I know worse things happen in the world, but I feel very angry about the six Italian seismologists who’ve just been sentenced to six years in jail for manslaughter, for failing to predict the L’Aquila Earthquake.  Six years.  My father was a scientist.  Such a thing would have utterly broken him.

(a) There was obviously no malicious intent on their part (what possible motive could they have for failing to warn of an earthquake if they thought it was going to happen?)

(b) Seismologists around the world confirm that earthquakes are impossible to predict.  (Yes, you can identify areas where they are likely to happen, no, you can’t say when.)   According to this article here, one of the six did say something that wasn’t accurate, which is bad, but this doesn’t mean that he would have predicted the earthquake if he’d got that particular fact right.

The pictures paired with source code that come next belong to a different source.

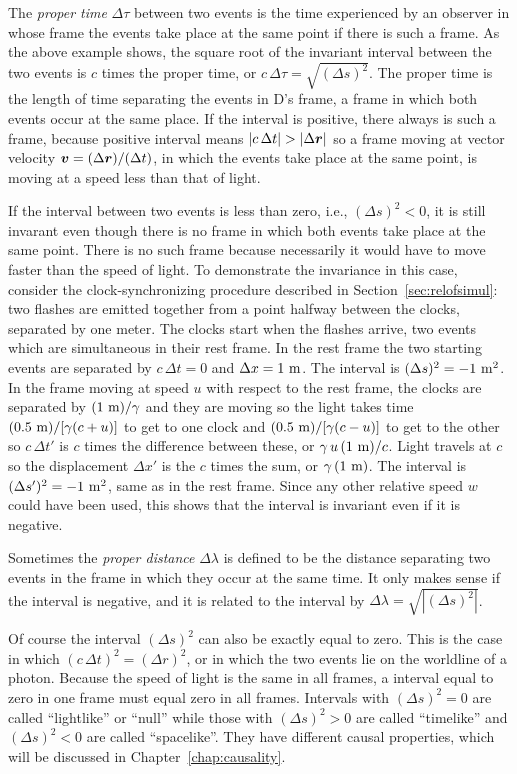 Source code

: The {\em proper time\/} $\Delta\tau$ between two events is the time
experienced by an observer in whose frame the events take place at the
same point if there is such a frame.  As the above example shows, the
square root of the invariant interval between the two events is $c$
times the proper time, or $c\,\Delta\tau=\sqrt{(\Delta s)^2}$. The
proper time is the length of time separating the events in D's frame,
a frame in which both events occur at the same place.  If the interval
is positive, there always is such a frame, because positive interval
means $|c\,\Delta t|>|\Delta\tv{r}|$ so a frame moving at vector
velocity $\mbox{\boldmath $v$}=(\Delta\mbox{\boldmath $r$})/(\Delta t)$, in which the events take
place at the same point, is moving at a speed less than that of light.

If the interval between two events is less than zero, i.e., $(\Delta
s)^2<0$, it is still invarant even though there is no frame in which
both events take place at the same point.  There is no such frame
because necessarily it would have to move faster than the speed of
light.  To demonstrate the invariance in this case, consider the
clock-synchronizing procedure described in
Section~\ref{sec:relofsimul}: two flashes are emitted together from a
point halfway between the clocks, separated by one meter.  The clocks
start when the flashes arrive, two events which are simultaneous in
their rest frame.  In the rest frame the two starting events are
separated by $c\,\Delta t=0$ and $\Delta x=1~{\rm m}$.  The interval is
$(\Delta s)^2=-1~{\rm m^2}$.  In the frame moving at speed $u$ with
respect to the rest frame, the clocks are separated by $(1~{\rm
m})/\gamma$ and they are moving so the light takes time $(0.5~{\rm
m})/[\gamma(c+u)]$ to get to one clock and $(0.5~{\rm m})/[\gamma(c-u)]$
to get to the other so $c\,\Delta t'$ is $c$ times the difference
between these, or $\gamma\,u\,(1~{\rm m})/c$.  Light travels at $c$ so
the displacement $\Delta x'$ is the $c$ times the sum, or
$\gamma\,(1~{\rm m})$.  The interval is $(\Delta s')^2=-1~{\rm m^2}$,
same as in the rest frame.  Since any other relative speed $w$ could
have been used, this shows that the interval is invariant even if it
is negative.

Sometimes the {\em proper distance\/} $\Delta\lambda$ is defined to be
the distance separating two events in the frame in which they occur at
the same time.  It only makes sense if the interval is negative, and
it is related to the interval by $\Delta\lambda=\sqrt{|(\Delta
s)^2|}$.

Of course the interval $(\Delta s)^2$ can also be exactly equal to
zero.  This is the case in which $(c\,\Delta t)^2=(\Delta r)^2$, or in
which the two events lie on the worldline of a photon.  Because the
speed of light is the same in all frames, a interval equal to zero in
one frame must equal zero in all frames.  Intervals with $(\Delta
s)^2=0$ are called ``lightlike'' or ``null'' while those with $(\Delta
s)^2>0$ are called ``timelike'' and $(\Delta s)^2<0$ are called
``spacelike''.  They have different causal properties, which will be
discussed in Chapter~\ref{chap:causality}.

What this story seems to me to highlight is the deeply immature attitude – adolescent even – that our society has towards science.  These men are criminalised for failing to warn about a danger that they judged, not to be impossible, but pretty unlikely.   But when climate scientists warn about a danger that they judge to be not absolutely certain, but very likely, they are dismissed as alarmists and asked to present incontrovertible proof.

It surely isn’t that hard to grasp that many things in life cannot be predicted with absolute certainty, but may still be more or less likely.